"""

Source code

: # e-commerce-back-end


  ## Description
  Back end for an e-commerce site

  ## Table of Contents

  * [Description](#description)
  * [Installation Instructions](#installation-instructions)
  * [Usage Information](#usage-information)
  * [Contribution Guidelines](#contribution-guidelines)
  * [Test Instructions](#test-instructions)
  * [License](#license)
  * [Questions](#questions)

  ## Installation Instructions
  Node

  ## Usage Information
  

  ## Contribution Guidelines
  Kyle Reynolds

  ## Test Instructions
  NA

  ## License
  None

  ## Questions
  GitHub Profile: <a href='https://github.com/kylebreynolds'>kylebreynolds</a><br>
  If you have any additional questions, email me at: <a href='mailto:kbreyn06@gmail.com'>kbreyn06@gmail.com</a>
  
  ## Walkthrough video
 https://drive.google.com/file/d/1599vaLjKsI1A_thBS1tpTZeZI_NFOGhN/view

"""
"""

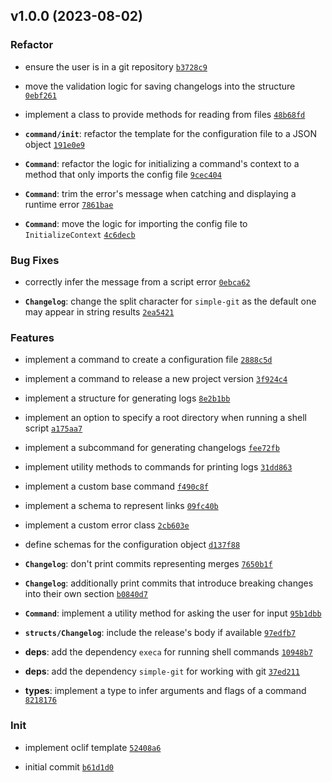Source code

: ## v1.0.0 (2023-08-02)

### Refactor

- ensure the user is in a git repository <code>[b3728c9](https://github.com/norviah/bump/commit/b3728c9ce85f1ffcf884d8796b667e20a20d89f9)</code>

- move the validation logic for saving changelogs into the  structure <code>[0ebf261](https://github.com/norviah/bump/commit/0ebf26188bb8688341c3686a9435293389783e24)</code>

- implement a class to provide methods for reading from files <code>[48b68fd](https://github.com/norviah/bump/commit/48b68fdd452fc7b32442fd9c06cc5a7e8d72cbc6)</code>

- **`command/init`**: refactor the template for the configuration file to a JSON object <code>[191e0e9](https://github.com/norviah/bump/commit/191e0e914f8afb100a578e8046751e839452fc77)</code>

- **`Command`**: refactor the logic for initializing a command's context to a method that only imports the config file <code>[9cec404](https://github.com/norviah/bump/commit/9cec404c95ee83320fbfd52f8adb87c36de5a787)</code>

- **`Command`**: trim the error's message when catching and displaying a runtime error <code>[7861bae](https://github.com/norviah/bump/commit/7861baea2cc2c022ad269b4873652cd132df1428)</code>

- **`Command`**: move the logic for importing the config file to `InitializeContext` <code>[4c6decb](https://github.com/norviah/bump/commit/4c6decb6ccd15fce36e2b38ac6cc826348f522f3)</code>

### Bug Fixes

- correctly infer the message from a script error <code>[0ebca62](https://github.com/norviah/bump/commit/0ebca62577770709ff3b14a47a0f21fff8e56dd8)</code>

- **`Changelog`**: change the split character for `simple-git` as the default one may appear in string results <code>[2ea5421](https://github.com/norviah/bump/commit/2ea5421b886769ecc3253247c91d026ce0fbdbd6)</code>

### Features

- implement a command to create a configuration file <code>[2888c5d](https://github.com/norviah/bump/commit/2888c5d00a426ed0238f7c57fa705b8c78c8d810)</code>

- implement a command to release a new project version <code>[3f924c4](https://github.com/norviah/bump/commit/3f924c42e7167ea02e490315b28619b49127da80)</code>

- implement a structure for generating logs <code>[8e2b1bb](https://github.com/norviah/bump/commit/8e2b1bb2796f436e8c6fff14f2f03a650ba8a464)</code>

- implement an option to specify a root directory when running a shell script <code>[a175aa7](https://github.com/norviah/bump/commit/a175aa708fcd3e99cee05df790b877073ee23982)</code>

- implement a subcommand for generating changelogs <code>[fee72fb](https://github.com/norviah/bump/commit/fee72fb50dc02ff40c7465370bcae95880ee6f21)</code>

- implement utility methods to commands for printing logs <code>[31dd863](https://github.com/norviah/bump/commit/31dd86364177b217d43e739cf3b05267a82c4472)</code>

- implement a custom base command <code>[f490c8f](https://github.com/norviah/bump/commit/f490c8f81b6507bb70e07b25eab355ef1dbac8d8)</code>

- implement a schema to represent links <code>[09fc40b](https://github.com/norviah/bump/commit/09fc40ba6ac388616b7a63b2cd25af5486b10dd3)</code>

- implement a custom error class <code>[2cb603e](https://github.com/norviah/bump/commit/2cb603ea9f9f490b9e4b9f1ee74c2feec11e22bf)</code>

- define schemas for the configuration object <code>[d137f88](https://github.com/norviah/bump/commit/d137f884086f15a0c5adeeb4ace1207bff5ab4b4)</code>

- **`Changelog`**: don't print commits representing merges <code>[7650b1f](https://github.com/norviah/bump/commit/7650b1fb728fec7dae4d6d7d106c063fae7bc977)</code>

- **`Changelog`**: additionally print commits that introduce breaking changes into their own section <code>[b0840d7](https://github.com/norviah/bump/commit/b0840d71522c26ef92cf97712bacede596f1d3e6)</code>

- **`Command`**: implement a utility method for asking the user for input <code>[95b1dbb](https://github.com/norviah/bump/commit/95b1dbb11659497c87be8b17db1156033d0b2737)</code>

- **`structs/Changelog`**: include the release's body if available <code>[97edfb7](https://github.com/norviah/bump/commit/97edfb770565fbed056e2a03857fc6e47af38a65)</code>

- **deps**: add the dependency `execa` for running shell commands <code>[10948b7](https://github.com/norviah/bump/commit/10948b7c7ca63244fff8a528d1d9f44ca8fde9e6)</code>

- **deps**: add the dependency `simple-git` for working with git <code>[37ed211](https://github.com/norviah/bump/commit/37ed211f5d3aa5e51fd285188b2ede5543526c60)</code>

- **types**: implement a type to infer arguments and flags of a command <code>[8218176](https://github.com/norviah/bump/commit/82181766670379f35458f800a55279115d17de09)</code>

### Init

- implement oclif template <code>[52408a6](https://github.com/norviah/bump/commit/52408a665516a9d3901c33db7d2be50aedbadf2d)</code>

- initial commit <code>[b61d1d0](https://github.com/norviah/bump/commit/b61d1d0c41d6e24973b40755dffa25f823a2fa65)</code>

"""

(Task objective) Keep both end lines and retype everything in the records above from the line containing "refactor the template" through the line containing "refactor the logic", exactly, with nothing else.

(Exercise answer)
- **`command/init`**: refactor the template for the configuration file to a JSON object <code>[191e0e9](https://github.com/norviah/bump/commit/191e0e914f8afb100a578e8046751e839452fc77)</code>

- **`Command`**: refactor the logic for initializing a command's context to a method that only imports the config file <code>[9cec404](https://github.com/norviah/bump/commit/9cec404c95ee83320fbfd52f8adb87c36de5a787)</code>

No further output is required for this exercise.